**Provided data**
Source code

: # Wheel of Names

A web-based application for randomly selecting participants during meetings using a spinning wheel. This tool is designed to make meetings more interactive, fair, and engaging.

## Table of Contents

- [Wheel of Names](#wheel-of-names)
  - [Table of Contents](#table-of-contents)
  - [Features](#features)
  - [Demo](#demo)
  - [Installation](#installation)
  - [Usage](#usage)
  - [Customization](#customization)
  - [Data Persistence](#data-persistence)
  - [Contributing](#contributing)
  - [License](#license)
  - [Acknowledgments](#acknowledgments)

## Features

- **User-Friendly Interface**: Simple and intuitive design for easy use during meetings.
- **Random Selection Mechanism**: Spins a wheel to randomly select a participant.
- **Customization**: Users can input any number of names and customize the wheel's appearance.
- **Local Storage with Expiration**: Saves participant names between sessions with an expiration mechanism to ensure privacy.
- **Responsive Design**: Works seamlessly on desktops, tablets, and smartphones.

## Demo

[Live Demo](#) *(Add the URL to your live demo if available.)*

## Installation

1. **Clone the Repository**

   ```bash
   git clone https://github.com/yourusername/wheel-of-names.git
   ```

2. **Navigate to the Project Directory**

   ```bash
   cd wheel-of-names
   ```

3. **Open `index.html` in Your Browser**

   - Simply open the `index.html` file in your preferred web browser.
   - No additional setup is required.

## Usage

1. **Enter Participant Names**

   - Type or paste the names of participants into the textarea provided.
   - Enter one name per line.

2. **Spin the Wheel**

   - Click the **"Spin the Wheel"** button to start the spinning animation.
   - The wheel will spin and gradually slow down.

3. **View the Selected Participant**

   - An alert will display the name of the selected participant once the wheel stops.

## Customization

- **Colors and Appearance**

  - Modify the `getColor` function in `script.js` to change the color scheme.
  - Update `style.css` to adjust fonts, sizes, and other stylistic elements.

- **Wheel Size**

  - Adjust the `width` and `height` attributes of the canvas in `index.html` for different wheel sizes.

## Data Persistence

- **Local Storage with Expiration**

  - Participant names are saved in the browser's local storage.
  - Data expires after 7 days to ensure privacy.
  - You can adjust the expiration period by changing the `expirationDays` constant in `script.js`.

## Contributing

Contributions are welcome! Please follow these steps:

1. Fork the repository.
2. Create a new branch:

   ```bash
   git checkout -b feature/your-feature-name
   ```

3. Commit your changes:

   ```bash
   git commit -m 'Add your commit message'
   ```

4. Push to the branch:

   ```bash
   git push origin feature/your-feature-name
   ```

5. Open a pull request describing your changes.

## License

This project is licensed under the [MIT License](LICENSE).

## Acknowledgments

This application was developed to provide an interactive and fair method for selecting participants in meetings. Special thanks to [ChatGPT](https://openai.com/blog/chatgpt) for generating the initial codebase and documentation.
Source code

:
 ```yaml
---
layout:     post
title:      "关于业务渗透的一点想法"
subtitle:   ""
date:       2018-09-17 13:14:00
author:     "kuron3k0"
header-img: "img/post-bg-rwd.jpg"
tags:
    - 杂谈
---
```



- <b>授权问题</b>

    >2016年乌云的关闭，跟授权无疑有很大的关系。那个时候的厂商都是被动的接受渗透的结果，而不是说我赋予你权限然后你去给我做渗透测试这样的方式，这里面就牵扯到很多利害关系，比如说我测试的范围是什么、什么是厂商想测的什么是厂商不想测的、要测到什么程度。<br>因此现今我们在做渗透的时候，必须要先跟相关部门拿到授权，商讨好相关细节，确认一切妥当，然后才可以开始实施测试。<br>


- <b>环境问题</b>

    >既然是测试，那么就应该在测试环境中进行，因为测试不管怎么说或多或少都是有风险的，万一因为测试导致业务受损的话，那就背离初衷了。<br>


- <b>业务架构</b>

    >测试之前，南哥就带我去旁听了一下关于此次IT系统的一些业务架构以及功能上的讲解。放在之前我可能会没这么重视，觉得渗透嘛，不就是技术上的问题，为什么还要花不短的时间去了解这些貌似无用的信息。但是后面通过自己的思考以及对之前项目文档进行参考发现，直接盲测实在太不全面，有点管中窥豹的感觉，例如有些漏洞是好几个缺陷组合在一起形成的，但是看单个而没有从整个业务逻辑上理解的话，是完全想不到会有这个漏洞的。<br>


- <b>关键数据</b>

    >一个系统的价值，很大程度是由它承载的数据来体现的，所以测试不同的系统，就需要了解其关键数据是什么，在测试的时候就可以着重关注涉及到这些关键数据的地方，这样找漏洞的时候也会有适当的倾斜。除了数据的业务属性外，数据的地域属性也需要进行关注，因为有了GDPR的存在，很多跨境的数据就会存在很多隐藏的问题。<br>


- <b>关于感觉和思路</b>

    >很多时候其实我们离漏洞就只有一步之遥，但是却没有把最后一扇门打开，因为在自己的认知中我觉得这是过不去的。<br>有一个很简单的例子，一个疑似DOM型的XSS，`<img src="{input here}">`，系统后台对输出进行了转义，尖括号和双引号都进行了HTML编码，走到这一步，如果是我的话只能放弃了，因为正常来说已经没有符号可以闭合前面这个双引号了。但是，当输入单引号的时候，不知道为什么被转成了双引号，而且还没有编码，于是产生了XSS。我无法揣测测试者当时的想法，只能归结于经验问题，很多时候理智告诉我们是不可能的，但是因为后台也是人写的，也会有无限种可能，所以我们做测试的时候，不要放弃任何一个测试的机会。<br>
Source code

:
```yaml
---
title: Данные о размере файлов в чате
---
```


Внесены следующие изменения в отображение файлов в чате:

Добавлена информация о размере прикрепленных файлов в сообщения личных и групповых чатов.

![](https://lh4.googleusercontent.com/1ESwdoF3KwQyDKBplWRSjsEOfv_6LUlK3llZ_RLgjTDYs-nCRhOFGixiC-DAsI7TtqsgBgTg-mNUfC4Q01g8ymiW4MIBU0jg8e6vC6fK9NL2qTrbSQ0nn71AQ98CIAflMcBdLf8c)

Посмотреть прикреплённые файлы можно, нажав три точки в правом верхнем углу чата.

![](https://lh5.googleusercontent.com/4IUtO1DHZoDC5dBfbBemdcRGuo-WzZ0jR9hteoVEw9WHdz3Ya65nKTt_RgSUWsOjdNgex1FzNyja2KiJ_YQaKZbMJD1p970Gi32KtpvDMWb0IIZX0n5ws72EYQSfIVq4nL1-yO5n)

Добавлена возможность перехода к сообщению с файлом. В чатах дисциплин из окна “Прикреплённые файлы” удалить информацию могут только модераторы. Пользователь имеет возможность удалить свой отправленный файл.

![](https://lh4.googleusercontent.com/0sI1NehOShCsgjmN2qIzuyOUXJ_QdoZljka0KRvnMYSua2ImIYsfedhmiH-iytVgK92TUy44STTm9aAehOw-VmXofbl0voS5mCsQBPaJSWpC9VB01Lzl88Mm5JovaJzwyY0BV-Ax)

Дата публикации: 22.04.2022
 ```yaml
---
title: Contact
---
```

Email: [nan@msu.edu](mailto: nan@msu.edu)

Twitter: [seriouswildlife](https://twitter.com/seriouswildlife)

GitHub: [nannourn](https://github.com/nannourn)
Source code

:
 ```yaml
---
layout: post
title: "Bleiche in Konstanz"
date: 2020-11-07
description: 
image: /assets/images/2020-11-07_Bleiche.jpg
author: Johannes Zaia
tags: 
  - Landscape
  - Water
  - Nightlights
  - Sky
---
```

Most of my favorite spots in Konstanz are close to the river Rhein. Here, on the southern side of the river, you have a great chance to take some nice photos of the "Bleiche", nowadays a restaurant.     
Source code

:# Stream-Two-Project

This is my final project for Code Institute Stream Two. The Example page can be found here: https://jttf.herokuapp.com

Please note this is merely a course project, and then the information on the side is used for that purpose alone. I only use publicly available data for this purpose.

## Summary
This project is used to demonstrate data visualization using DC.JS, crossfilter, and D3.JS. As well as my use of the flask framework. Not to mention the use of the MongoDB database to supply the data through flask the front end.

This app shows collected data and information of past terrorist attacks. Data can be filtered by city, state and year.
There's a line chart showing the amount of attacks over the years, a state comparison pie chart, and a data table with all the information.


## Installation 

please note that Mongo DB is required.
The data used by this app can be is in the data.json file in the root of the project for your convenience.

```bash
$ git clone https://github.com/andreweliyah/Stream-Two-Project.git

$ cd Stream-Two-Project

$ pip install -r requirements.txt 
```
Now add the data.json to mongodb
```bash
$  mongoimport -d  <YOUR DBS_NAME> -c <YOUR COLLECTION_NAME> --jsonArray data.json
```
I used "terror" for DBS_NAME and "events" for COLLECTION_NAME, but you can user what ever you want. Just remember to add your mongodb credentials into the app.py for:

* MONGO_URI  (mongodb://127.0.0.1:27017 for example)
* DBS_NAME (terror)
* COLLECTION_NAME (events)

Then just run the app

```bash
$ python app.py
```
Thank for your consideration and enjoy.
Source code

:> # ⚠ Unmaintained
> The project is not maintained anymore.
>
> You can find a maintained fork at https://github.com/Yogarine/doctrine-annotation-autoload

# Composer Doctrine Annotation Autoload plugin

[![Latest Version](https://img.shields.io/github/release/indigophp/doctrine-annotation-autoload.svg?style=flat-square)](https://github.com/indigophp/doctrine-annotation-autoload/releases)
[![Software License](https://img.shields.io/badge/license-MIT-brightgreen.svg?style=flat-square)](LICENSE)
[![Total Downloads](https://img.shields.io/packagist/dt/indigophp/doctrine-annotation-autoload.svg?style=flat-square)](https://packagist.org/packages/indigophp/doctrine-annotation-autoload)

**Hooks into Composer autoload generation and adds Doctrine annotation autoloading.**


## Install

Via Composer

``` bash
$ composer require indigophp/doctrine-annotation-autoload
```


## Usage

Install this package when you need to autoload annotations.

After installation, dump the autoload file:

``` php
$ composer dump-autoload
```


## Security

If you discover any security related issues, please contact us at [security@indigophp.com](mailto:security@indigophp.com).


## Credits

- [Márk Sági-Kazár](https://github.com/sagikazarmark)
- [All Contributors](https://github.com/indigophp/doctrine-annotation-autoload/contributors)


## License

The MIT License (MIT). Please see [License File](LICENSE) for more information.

**The problem**
Restate the listing word for word, but only from its first line through the line with "2. **Spin the Wheel**", keeping both end lines.

**Reply**
Source code

: # Wheel of Names

A web-based application for randomly selecting participants during meetings using a spinning wheel. This tool is designed to make meetings more interactive, fair, and engaging.

## Table of Contents

- [Wheel of Names](#wheel-of-names)
  - [Table of Contents](#table-of-contents)
  - [Features](#features)
  - [Demo](#demo)
  - [Installation](#installation)
  - [Usage](#usage)
  - [Customization](#customization)
  - [Data Persistence](#data-persistence)
  - [Contributing](#contributing)
  - [License](#license)
  - [Acknowledgments](#acknowledgments)

## Features

- **User-Friendly Interface**: Simple and intuitive design for easy use during meetings.
- **Random Selection Mechanism**: Spins a wheel to randomly select a participant.
- **Customization**: Users can input any number of names and customize the wheel's appearance.
- **Local Storage with Expiration**: Saves participant names between sessions with an expiration mechanism to ensure privacy.
- **Responsive Design**: Works seamlessly on desktops, tablets, and smartphones.

## Demo

[Live Demo](#) *(Add the URL to your live demo if available.)*

## Installation

1. **Clone the Repository**

   ```bash
   git clone https://github.com/yourusername/wheel-of-names.git
   ```

2. **Navigate to the Project Directory**

   ```bash
   cd wheel-of-names
   ```

3. **Open `index.html` in Your Browser**

   - Simply open the `index.html` file in your preferred web browser.
   - No additional setup is required.

## Usage

1. **Enter Participant Names**

   - Type or paste the names of participants into the textarea provided.
   - Enter one name per line.

2. **Spin the Wheel**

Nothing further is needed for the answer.